The municipality is unilingually Finnish. The municipality was also known as "Korpilax" in Swedish. The Swedish name is now considered outdated according to the Institute for the Languages of Finland. Politically, Centre Party is dominant. Korpilahti was one of the poorest municipalities in Finland with an unemployment rate of 14.4% (2002).

Korpilahti is relatively well known for its beautiful nature, with mountains and about 200 lakes. Lake Päijänne, the second greatest lake in Finland, is partially in the area of Korpilahti.

Geography

Neighboring municipalities 
The municipality of Korpilahti bordered Jyväskylän mlk, Muurame, Toivakka, Joutsa, Luhanka, Jämsä, Jämsänkoski and Petäjävesi.

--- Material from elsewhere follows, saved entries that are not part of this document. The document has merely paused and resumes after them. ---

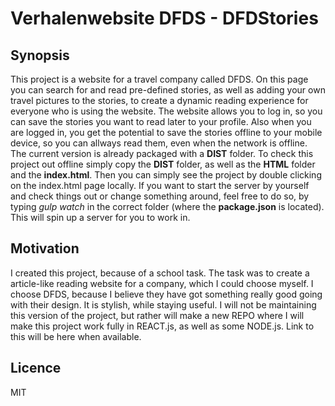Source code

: Verhalenwebsite DFDS - DFDStories
==============

Synopsis
--------------

This project is a website for a travel company called DFDS. On this page you can search for and read pre-defined stories, as well as adding your own travel pictures to the stories, to create a dynamic reading experience for everyone who is using the website.
The website allows you to log in, so you can save the stories you want to read later to your profile. Also when you are logged in, you get the potential to save the stories offline to your mobile device, so you can allways read them, even when the network is offline.
The current version is already packaged with a **DIST** folder. To check this project out offline simply copy the **DIST** folder, as well as the **HTML** folder and the **index.html**. Then you can simply see the project by double clicking on the index.html page locally.
If you want to start the server by yourself and check things out or change something around, feel free to do so, by typing *gulp watch* in the correct folder (where the **package.json** is located). This will spin up a server for you to work in.

Motivation
--------------
I created this project, because of a school task. The task was to create a article-like reading website for a company, which I could choose myself. I choose DFDS, because I believe they have got something really good going with their design. It is stylish, while staying useful.
I will not be maintaining this version of the project, but rather will make a new REPO where I will make this project work fully in REACT.js, as well as some NODE.js. Link to this will be here when available.

Licence
--------------
MIT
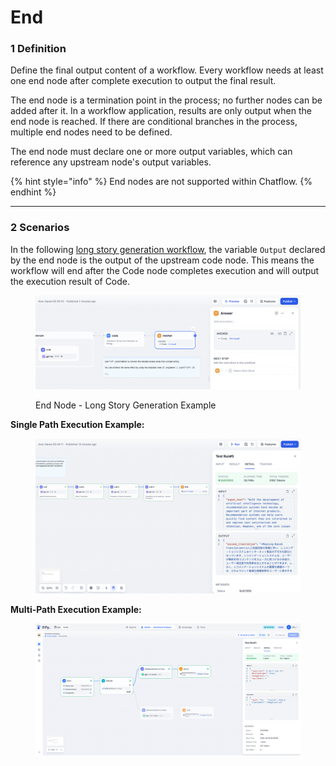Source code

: # End

### 1 Definition

Define the final output content of a workflow. Every workflow needs at least one end node after complete execution to output the final result.

The end node is a termination point in the process; no further nodes can be added after it. In a workflow application, results are only output when the end node is reached. If there are conditional branches in the process, multiple end nodes need to be defined.

The end node must declare one or more output variables, which can reference any upstream node's output variables.

{% hint style="info" %}
End nodes are not supported within Chatflow.
{% endhint %}

***

### 2 Scenarios

In the following [long story generation workflow](iteration.md#example-2-long-article-iterative-generation-another-scheduling-method), the variable `Output` declared by the end node is the output of the upstream code node. This means the workflow will end after the Code node completes execution and will output the execution result of Code.

<figure><img src="../../../.gitbook/assets/end-answer.png" alt=""><figcaption><p>End Node - Long Story Generation Example</p></figcaption></figure>

**Single Path Execution Example:**

<figure><img src="../../../.gitbook/assets/single-path-execution.png" alt=""><figcaption></figcaption></figure>

**Multi-Path Execution Example:**

<figure><img src="../../../.gitbook/assets/output (1) (3).png" alt=""><figcaption></figcaption></figure>
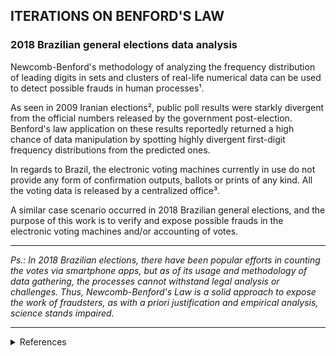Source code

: ## ITERATIONS ON BENFORD'S LAW ##
### 2018 Brazilian general elections data analysis ###

Newcomb-Benford's methodology of analyzing the frequency distribution of leading digits in sets and clusters
of real-life numerical data can be used to detect possible frauds in human processes¹.

As seen in 2009 Iranian elections², public poll results were starkly divergent from the official numbers released
by the government post-election.
Benford's law application on these results reportedly returned a high chance of data manipulation by spotting 
highly divergent first-digit frequency distributions from the predicted ones.

In regards to Brazil, the electronic voting machines currently in use do not provide any form of confirmation
outputs, ballots or prints of any kind. All the voting data is released by a centralized office³.

A similar case scenario occurred in 2018 Brazilian general elections, and the purpose of this work is to 
verify and expose possible frauds in the electronic voting machines and/or accounting of votes.

- - - -

_Ps.: In 2018 Brazilian elections, there have been popular efforts in counting the votes via smartphone apps, but
as of its usage and methodology of data gathering, the processes cannot withstand legal analysis or challenges.
Thus, Newcomb-Benford's Law is a solid approach to expose the work of fraudsters, as with a priori justification
and empirical analysis, science stands impaired._

- - - -

<details>
           <summary>References</summary>
           <p>¹. ^ Simon Newcomb (1881). "Note on the frequency of use of the different digits in natural numbers". American Journal of Mathematics. American Journal of Mathematics, Vol. 4, No. 1. 4 (1/4): 39–40. doi:10.2307/2369148. JSTOR 2369148; Frank Benford (March 1938). "The law of anomalous numbers". Proc. Am. Philos. Soc. 78 (4): 551–572. JSTOR 984802;  Theodore P. Hill (July–August 1998). "The first digit phenomenon" (PDF). American Scientist. 86 (4): 358. Bibcode:1998AmSci..86..358H. doi:10.1511/1998.4.358;  Formann, A. K. (2010). Morris, Richard James, ed. "The Newcomb-Benford Law in Its Relation to Some Common Distributions". PLoS ONE. 5 (5): e10541. Bibcode:2010PLoSO...510541F. doi:10.1371/journal.pone.0010541. PMC 2866333. PMID 20479878.

². ^ Boudewijn F. Roukema (2009-2013). "A first-digit anomaly in the 2009 Iranian presidential election". MSC classes: 	62P25
Journal reference: 	Journal of Applied Statistics 41 (2014) 164. DOI: 	10.1080/02664763.2013.838664. arXiv:0906.2789.

³. ^ http://www.tse.jus.br/o-tse/escola-judiciaria-eleitoral/publicacoes/revistas-da-eje/artigos/revista-eletronica-eje-n.-6-ano-4/por-que-a-urna-eletronica-e-segura
</p>
         </details>

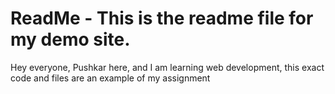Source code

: # ReadMe  -  This is the readme file for my demo site.
Hey everyone, Pushkar here, and I am learning web development, this exact code and files are an example of my assignment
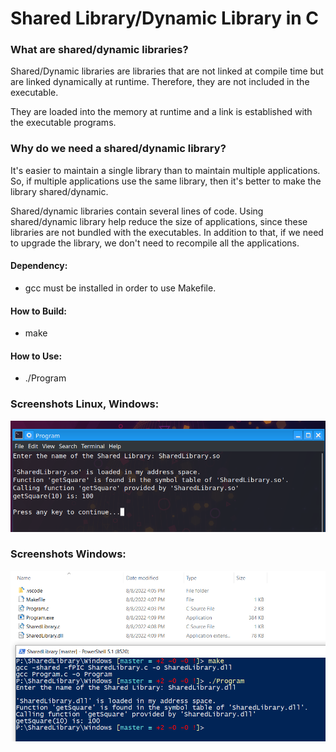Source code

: # Shared Library/Dynamic Library in C

### What are shared/dynamic libraries?
Shared/Dynamic libraries are libraries that are not linked at compile time but are linked dynamically at runtime. Therefore, they are not included in the executable.

They are loaded into the memory at runtime and a link is established with the executable programs.

### Why do we need a shared/dynamic library?

It's easier to maintain a single library than to maintain multiple applications. So, if multiple applications use the same library, then it's better to make the library shared/dynamic.

Shared/dynamic libraries contain several lines of code. Using shared/dynamic library help reduce the size of applications, since these libraries are not bundled with the executables. In addition to that, if we need to upgrade the library, we don't need to recompile all the applications.

#### Dependency:
*  gcc must be installed in order to use Makefile.

#### How to Build:
*  make

#### How to Use:
*  ./Program

### Screenshots Linux, Windows:
![Program](Linux/program.png)
### Screenshots Windows:
![Program](Windows/program.png)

It bordered Koskenpää instead of Jämsänkoski until 1969 and Leivonmäki instead of Joutsa until 2008.

Villages
Prior to its consolidation into Jyväskylä in 2009, Korpilahti consisted of the following villages:

 Moksi, Tikkala, Oittila, Saukkola, Ylä-Muuratjärvi, Putkilahti, Saakoski and Sarvenperä

History 
Korpilahti has existed at least since 1596 in Swedish sources as Kårpilaxiby, when it was a part of the parish of Jämsä. It became a separate parish in 1861.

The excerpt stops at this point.